▶ **Exercise prompt**:
Exactly the lines from the one with "-mapping for pres" through the end of the material are to be output, both included, with no other text.

● ● ● ●

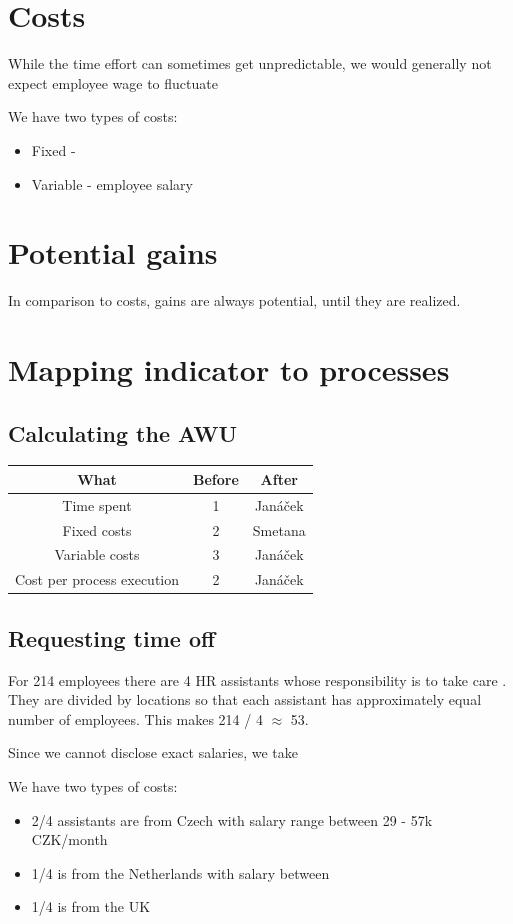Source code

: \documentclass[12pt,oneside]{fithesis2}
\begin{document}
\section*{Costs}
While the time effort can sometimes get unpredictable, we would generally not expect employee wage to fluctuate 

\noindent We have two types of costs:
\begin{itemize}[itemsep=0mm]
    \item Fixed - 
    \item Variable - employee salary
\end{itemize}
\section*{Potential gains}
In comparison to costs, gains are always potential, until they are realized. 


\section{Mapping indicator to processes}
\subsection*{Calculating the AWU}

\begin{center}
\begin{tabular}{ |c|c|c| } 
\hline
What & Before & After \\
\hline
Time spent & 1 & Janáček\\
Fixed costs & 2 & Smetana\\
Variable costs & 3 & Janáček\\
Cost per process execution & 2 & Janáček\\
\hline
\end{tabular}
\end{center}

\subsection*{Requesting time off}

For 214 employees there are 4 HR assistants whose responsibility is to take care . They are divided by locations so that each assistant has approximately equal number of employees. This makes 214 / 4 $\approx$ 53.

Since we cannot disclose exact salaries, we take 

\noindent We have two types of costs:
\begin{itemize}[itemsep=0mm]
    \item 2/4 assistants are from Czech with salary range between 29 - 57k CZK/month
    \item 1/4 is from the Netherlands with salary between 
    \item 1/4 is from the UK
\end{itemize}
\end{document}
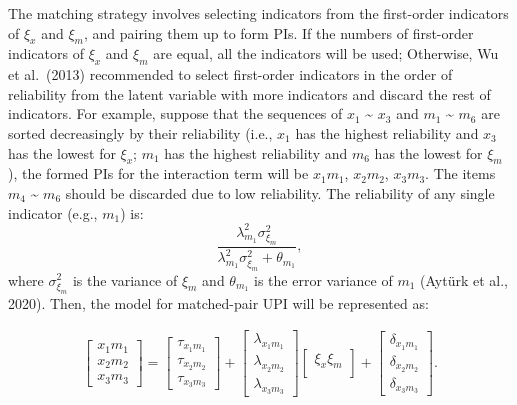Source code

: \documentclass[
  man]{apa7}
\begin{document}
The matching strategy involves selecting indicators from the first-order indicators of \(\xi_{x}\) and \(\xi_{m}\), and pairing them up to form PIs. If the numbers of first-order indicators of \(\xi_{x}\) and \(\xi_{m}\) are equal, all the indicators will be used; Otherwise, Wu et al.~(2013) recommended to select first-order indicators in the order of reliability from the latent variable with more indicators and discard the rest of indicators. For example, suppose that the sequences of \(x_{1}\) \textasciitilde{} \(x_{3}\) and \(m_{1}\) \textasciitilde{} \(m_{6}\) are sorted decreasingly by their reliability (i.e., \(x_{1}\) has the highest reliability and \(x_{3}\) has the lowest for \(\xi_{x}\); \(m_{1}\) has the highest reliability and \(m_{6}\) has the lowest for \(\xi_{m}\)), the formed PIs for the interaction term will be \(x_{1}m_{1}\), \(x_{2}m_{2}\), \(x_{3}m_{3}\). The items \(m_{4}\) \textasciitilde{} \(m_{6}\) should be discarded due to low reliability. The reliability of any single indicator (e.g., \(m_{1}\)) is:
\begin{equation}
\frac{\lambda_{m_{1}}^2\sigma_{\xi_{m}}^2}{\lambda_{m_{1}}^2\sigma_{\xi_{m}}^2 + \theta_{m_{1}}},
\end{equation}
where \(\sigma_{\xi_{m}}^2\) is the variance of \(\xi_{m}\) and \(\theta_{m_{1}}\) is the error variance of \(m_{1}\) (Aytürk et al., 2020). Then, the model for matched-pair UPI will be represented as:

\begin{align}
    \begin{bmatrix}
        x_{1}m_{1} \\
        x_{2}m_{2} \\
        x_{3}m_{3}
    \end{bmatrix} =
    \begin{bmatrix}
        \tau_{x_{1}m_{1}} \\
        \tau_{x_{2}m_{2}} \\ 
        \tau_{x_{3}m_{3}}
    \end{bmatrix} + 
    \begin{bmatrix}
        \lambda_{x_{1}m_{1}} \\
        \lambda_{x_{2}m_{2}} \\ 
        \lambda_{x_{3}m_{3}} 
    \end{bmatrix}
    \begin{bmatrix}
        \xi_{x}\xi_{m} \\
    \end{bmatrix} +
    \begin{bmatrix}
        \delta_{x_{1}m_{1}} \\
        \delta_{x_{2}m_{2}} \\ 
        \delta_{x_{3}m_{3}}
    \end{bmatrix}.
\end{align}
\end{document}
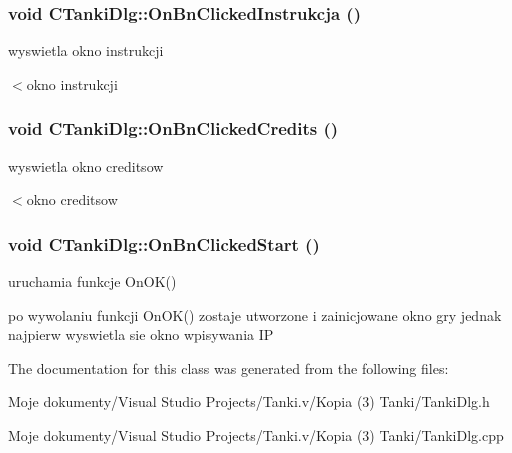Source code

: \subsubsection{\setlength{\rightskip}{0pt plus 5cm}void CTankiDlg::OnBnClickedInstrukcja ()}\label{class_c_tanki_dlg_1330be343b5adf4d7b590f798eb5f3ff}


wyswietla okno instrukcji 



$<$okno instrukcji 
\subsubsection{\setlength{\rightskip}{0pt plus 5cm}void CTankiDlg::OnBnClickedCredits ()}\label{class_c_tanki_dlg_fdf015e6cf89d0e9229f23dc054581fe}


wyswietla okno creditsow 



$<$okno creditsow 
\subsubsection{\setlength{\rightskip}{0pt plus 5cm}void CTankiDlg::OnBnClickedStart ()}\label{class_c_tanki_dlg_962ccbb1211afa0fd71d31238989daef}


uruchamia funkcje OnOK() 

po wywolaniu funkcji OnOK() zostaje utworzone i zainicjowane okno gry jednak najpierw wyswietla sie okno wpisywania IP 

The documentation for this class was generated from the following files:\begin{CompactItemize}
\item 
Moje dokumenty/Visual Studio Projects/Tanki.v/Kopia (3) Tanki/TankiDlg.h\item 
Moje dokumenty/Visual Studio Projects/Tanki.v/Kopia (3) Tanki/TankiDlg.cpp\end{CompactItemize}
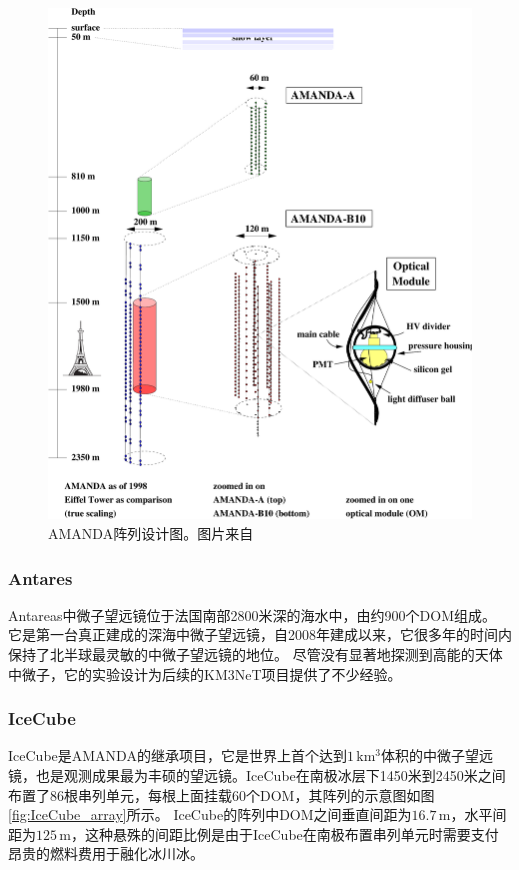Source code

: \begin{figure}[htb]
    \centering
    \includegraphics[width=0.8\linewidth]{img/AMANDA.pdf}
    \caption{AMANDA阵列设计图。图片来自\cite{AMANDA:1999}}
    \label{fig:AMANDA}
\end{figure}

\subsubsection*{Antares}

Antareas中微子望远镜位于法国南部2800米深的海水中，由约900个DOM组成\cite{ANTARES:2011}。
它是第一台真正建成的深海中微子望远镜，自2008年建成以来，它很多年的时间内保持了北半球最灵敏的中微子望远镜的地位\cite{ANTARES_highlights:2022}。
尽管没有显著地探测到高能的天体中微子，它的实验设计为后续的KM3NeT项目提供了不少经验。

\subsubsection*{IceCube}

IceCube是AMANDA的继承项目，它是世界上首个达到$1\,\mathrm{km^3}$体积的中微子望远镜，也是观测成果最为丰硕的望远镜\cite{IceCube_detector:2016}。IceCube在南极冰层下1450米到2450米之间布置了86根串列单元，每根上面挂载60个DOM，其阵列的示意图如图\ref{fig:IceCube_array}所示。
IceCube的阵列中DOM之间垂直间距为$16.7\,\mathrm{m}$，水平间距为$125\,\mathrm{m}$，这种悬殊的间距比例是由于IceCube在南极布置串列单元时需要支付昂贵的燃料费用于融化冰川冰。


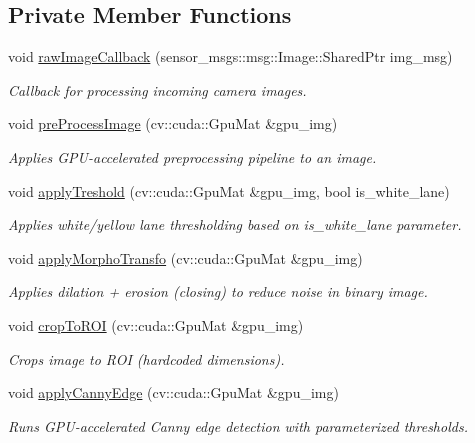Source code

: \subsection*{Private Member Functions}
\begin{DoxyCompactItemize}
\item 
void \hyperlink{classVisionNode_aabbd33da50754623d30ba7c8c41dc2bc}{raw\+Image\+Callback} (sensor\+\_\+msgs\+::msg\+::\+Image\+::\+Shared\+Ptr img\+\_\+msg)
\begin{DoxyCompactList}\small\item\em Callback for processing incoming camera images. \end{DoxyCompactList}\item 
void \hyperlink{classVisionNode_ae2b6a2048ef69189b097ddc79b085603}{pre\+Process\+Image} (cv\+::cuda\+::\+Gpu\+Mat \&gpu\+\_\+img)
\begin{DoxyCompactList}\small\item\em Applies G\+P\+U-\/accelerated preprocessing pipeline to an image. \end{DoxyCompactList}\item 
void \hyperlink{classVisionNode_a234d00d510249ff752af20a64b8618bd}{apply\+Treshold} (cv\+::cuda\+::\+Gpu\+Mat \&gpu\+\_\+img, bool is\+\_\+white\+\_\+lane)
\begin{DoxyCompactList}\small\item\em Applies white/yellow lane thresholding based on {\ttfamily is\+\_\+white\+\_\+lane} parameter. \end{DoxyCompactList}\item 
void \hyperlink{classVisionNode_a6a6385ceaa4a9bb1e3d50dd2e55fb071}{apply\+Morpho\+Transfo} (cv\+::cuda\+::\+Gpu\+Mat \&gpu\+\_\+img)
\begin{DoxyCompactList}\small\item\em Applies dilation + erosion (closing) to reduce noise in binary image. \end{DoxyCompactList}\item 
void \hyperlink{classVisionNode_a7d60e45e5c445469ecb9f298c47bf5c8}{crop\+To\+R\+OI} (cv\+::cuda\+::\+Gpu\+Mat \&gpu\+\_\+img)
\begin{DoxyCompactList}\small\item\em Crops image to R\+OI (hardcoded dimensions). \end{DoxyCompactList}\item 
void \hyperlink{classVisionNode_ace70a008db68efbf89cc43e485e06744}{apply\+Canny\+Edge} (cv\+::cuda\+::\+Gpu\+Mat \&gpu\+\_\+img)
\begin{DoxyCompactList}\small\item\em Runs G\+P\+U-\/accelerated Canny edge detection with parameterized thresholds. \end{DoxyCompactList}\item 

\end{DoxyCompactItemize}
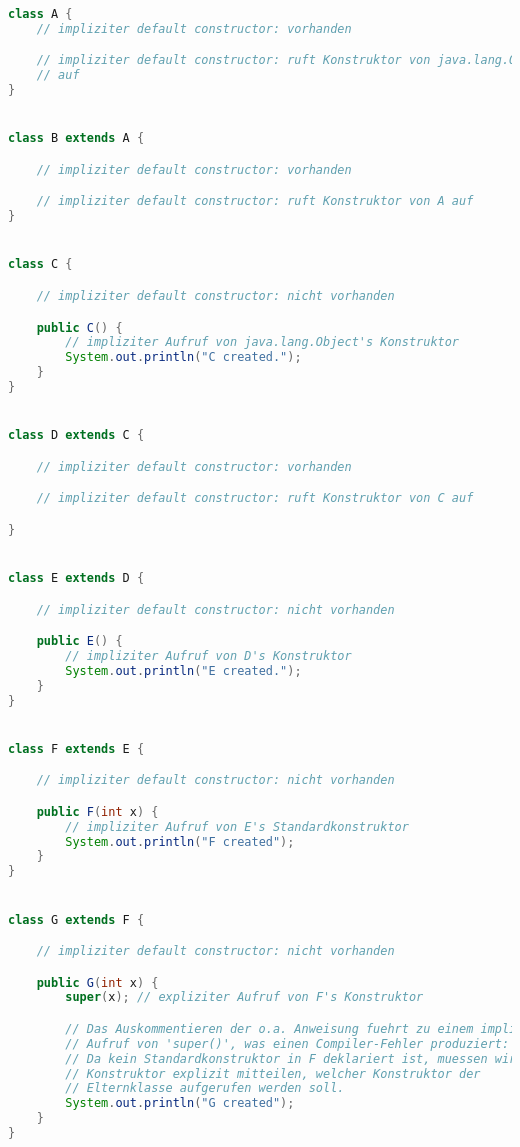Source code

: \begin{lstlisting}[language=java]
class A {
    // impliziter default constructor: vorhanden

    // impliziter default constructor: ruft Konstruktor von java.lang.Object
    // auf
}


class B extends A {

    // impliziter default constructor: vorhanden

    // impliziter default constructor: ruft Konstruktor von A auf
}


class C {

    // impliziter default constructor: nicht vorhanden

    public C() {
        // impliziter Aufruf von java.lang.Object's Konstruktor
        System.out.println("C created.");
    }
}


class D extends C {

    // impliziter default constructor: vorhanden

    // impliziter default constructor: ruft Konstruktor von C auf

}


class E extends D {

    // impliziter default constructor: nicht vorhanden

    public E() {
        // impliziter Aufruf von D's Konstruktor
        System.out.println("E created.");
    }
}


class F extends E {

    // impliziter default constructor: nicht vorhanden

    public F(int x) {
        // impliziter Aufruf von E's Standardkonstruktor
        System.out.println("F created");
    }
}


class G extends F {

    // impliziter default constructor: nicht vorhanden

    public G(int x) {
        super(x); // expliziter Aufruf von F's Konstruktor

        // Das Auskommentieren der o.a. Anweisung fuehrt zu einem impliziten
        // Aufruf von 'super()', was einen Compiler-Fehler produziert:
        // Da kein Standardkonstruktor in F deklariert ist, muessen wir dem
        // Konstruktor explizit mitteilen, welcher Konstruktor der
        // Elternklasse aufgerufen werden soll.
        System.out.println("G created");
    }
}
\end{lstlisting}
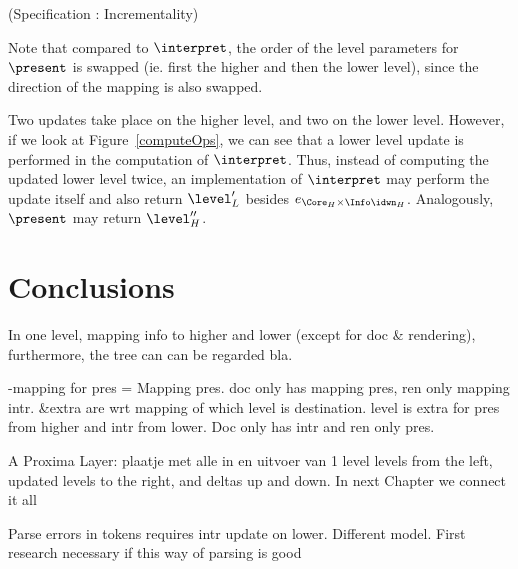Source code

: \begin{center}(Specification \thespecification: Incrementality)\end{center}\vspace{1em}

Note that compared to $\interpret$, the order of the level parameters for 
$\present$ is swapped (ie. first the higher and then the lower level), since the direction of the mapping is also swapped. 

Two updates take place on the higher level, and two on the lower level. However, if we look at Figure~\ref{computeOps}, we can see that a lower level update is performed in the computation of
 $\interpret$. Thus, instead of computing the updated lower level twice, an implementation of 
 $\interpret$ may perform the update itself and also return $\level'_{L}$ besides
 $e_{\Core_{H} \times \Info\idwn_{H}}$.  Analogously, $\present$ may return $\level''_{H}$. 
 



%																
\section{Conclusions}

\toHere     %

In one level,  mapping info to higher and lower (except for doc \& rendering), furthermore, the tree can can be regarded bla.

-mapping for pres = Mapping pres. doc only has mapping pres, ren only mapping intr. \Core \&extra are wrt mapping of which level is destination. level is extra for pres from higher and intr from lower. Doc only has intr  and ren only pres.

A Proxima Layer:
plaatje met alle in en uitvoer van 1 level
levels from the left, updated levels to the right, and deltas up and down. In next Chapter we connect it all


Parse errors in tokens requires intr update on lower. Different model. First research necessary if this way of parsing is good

● ● ● ●

▶ **Response to this task**:
-mapping for pres = Mapping pres. doc only has mapping pres, ren only mapping intr. \Core \&extra are wrt mapping of which level is destination. level is extra for pres from higher and intr from lower. Doc only has intr  and ren only pres.

A Proxima Layer:
plaatje met alle in en uitvoer van 1 level
levels from the left, updated levels to the right, and deltas up and down. In next Chapter we connect it all


Parse errors in tokens requires intr update on lower. Different model. First research necessary if this way of parsing is good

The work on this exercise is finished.